• [What the task asks]
Where in the records does the word "histbox" occur? Copy each line in which it does.

*** Records supplied Section Begins ***

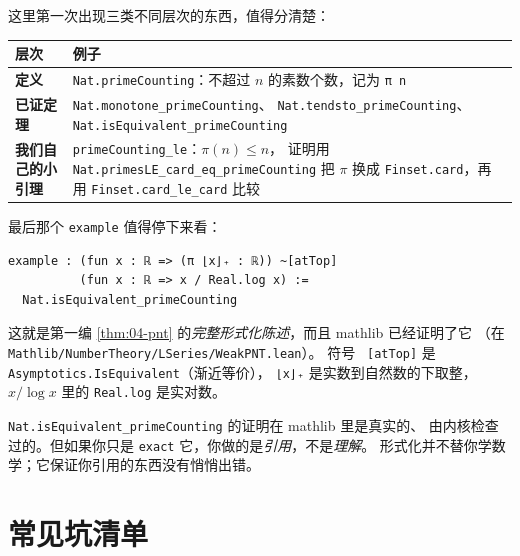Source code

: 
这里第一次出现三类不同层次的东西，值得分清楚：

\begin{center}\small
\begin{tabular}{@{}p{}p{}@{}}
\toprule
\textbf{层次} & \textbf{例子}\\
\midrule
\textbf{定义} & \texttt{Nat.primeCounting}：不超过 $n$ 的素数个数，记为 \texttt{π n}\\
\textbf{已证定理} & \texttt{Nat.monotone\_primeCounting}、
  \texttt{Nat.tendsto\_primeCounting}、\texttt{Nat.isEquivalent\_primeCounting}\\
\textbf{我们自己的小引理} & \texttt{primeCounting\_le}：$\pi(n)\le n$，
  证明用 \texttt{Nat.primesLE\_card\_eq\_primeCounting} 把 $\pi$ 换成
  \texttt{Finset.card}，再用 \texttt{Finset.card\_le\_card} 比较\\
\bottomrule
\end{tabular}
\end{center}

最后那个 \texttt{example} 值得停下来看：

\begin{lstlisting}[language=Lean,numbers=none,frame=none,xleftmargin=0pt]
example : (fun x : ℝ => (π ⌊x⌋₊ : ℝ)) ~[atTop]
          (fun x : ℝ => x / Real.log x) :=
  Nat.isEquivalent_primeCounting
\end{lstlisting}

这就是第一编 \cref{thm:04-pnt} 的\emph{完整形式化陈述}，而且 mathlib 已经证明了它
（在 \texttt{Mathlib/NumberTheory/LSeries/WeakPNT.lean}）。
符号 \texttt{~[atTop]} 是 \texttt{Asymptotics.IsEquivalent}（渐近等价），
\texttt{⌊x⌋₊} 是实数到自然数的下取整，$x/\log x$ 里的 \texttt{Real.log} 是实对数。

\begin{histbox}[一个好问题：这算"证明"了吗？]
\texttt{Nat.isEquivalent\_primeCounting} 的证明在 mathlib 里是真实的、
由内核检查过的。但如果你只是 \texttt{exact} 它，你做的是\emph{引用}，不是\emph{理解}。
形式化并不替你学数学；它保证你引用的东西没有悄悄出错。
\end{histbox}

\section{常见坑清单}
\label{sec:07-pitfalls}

*** Records supplied Section Ends ***
*** Records supplied Section Begins ***

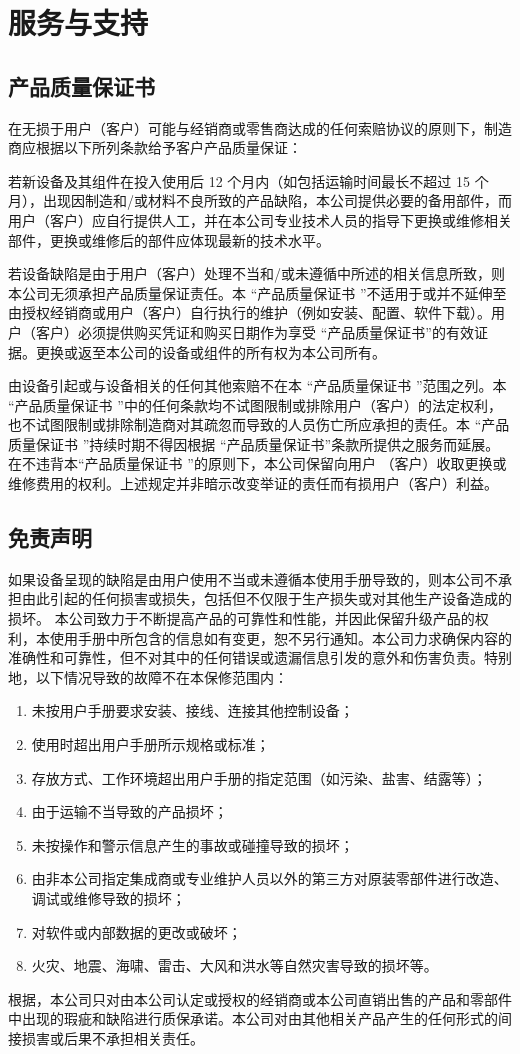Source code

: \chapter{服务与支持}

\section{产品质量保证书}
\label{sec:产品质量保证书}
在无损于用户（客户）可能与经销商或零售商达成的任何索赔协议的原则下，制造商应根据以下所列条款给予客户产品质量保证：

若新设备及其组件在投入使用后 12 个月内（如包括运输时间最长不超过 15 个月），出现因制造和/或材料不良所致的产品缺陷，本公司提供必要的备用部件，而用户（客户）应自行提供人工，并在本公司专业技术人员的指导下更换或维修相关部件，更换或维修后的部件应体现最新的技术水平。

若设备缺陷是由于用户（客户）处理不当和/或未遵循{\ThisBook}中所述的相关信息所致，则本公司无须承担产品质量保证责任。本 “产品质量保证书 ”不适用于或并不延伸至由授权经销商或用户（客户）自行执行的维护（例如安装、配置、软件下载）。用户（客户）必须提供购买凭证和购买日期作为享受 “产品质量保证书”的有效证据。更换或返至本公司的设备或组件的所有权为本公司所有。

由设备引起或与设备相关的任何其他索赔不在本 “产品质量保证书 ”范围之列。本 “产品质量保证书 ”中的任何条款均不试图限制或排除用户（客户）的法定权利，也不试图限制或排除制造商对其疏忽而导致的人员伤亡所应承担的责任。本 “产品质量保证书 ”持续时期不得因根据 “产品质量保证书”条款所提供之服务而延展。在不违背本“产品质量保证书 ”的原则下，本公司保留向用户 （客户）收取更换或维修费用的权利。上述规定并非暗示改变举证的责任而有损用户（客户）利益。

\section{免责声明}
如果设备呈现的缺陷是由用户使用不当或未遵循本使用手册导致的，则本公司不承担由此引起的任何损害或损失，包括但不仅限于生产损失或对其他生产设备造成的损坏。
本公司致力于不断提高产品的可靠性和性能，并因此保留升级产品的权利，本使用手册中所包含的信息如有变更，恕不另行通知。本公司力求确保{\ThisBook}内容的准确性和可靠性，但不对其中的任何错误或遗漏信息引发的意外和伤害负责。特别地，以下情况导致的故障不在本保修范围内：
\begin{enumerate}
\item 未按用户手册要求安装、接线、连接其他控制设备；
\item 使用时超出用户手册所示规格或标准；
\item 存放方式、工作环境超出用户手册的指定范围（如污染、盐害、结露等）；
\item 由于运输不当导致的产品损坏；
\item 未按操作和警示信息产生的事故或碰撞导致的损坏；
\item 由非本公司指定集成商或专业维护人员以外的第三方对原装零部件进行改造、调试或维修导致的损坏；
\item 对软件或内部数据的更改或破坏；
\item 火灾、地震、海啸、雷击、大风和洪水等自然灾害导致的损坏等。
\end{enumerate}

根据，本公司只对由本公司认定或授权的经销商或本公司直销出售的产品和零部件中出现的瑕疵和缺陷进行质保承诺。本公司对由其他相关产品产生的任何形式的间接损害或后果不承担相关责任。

*** Records supplied Section Ends ***

• [Response to this task]
\begin{histbox}[一个好问题：这算"证明"了吗？]
\end{histbox}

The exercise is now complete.